Provided records below:
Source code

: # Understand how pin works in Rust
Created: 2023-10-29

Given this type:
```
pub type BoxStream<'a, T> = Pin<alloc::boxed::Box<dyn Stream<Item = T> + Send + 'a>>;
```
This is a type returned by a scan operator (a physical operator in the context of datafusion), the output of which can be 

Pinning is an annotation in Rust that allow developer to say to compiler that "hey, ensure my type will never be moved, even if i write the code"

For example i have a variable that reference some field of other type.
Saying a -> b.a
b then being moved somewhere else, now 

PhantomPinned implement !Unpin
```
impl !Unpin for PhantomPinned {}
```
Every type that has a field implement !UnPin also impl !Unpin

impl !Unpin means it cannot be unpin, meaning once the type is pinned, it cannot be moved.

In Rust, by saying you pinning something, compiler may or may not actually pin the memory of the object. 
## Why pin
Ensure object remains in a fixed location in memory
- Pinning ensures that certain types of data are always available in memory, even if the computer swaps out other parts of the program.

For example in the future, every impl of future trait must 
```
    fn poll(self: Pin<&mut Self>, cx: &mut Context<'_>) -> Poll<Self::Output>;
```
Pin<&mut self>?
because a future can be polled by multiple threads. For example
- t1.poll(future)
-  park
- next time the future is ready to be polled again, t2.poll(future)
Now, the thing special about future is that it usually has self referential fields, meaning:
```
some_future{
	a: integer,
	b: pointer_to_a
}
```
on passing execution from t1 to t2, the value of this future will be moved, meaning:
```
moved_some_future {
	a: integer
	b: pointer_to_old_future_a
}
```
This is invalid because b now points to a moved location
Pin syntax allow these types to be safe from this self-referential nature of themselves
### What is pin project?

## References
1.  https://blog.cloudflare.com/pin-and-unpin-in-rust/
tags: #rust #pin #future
End of Provided records.
■ **Requirement**:
Reply with nothing but the number of lines in the data that include the word "from".

■ **Task solution**:
2